Prusiner and his colleagues discovered that disease causing scrapie PrP was derived from normal cellular PrP which is encoded by a chromosomal gene found in all animals examined. They determined that the tempo of scrapie in animals is controlled by the sequence of PrP and that the human diseases Gerstmann-Sträussler-Scheinker and familial Creutzfeldt-Jakob are caused by mutations in the PrP gene. This work identified the first mutations causing a CNS degenerative disease. Transgenic mice harboring PrP genes with a human disease mutation develop neurodegeneration spontaneously and transmit disease to inoculated recipients. These studies revealed how a disease can be both inherited and infectious, an unprecedented concept in the study of disease pathogenesis.

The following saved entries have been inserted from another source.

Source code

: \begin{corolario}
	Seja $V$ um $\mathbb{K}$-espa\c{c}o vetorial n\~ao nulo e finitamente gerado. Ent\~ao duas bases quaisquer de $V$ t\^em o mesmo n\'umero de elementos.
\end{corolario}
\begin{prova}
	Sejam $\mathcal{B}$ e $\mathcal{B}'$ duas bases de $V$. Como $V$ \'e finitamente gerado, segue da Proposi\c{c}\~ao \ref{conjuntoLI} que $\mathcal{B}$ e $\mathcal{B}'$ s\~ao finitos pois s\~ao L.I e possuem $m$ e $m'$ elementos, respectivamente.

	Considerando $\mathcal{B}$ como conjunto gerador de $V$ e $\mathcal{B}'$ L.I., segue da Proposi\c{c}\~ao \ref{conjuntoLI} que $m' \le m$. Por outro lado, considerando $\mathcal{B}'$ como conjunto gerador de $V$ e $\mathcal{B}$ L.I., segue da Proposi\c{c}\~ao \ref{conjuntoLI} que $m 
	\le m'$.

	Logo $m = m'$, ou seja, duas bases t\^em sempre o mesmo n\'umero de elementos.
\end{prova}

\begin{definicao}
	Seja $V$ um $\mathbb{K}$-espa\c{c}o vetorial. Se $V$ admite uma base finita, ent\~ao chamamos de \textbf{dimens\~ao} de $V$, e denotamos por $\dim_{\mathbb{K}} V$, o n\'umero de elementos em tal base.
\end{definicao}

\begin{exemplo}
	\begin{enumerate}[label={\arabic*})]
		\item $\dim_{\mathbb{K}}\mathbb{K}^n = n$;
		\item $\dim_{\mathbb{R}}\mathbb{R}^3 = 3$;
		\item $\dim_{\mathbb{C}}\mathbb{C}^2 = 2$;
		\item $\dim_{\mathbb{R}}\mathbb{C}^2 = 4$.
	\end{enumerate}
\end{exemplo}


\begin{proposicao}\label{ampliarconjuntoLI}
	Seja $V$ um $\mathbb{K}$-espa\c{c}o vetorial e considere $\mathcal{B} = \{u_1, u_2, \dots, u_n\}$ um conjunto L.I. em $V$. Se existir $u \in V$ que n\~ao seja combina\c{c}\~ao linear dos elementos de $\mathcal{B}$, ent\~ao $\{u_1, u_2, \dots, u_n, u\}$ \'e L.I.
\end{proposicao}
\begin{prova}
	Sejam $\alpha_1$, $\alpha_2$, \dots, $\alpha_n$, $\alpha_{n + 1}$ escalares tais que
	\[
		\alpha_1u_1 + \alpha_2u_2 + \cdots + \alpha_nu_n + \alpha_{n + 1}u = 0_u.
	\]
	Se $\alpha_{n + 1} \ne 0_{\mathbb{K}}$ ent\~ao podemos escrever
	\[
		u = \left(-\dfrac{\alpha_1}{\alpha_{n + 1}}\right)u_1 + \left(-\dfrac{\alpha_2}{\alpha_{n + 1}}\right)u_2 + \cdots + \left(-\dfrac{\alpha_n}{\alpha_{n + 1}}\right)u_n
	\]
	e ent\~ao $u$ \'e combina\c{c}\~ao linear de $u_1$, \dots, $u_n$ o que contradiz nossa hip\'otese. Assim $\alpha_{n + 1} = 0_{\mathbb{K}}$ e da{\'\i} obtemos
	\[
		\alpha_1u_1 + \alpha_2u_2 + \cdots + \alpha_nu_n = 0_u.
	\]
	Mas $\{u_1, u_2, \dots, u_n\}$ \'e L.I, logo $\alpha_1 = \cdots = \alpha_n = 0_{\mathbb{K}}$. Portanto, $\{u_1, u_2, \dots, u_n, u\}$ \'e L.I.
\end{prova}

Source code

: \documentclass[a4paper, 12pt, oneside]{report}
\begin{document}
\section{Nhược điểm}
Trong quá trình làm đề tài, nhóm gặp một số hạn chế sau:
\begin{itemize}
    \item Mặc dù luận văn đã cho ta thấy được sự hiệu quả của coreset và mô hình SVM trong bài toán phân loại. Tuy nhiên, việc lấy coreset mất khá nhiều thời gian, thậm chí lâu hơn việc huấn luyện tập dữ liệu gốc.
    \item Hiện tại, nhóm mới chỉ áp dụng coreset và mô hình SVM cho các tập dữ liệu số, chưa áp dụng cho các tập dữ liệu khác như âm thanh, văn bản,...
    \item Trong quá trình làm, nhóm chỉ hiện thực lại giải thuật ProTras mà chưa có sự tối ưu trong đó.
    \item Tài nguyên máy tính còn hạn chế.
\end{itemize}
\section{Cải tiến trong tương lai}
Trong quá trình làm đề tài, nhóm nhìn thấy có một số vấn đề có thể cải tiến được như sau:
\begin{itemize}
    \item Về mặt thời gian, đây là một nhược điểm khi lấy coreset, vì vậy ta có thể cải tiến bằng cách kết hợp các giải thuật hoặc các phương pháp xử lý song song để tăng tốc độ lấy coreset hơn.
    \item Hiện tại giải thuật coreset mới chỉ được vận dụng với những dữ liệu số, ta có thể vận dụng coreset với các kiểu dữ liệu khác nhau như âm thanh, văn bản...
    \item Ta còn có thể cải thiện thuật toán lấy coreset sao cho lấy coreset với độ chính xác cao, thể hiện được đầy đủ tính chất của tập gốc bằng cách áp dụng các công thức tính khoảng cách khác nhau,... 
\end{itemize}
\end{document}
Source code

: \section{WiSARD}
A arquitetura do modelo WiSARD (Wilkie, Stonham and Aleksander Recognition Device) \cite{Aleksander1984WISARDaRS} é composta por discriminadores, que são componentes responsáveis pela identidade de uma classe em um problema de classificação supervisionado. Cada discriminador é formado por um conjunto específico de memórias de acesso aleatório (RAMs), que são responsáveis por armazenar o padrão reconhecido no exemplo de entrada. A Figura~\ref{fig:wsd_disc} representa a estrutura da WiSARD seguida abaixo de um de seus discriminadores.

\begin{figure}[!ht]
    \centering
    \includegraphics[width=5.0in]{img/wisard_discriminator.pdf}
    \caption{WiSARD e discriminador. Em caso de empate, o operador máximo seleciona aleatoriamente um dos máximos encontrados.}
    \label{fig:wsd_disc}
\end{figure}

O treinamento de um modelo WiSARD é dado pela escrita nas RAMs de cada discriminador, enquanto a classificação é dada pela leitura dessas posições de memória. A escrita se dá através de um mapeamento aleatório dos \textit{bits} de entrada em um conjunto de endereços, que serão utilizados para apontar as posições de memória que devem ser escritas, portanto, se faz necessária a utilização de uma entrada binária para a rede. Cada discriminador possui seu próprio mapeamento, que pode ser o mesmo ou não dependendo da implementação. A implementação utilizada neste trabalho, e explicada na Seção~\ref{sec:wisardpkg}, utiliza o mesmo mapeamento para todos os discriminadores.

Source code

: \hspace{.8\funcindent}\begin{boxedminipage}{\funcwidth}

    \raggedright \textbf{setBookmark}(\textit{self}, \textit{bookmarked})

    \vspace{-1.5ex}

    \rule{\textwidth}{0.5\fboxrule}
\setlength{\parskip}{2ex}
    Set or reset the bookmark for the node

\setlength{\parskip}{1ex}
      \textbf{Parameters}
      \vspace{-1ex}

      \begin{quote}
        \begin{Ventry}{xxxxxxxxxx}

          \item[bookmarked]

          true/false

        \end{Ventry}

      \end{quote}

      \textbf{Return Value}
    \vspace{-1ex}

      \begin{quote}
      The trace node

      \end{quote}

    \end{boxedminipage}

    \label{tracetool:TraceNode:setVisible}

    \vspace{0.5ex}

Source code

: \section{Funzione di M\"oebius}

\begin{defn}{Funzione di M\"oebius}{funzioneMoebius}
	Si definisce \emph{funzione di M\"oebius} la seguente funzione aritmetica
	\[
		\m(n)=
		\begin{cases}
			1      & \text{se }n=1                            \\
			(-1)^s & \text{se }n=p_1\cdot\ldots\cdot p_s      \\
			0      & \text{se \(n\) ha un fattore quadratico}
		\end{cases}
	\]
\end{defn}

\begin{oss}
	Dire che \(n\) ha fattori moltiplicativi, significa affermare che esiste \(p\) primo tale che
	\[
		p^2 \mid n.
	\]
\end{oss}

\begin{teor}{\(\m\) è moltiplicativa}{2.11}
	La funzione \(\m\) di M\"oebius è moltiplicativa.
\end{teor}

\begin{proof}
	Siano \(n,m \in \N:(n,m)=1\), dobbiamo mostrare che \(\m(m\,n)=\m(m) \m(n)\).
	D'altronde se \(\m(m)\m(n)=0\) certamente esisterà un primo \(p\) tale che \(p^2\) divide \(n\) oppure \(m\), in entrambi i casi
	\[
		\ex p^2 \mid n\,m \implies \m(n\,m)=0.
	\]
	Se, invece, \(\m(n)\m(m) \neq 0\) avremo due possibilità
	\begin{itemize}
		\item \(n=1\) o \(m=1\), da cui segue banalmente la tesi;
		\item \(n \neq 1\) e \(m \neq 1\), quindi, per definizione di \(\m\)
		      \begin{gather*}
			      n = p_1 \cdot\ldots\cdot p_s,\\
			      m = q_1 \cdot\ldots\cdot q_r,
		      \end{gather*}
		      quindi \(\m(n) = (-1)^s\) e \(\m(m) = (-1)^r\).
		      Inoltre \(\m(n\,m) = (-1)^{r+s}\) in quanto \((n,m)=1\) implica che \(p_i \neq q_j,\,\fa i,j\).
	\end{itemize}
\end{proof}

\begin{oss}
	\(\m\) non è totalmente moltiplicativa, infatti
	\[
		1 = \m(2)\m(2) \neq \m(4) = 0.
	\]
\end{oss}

Unable to find a chemical difference that distinguished cellular PrP from scrapie PrP, Prusiner and his colleagues demonstrated that the two PrP forms have different conformations, or shapes. Scrapie PrP is required initially for the change in shape to occur, thus, scrapie PrP functions as both a ligand and the product of the reaction. It also seems likely that a molecular chaperone mediates the conversion. Prion diseases appear to be the first recognized disorders of protein conformation.

The extraordinary studies of Prusiner and his many very talented colleagues have significantly changed the way scientists and physicians think about CNS degenerative diseases. The unexpected results of their studies may have profound implications for future biomedical research in many areas of investigation.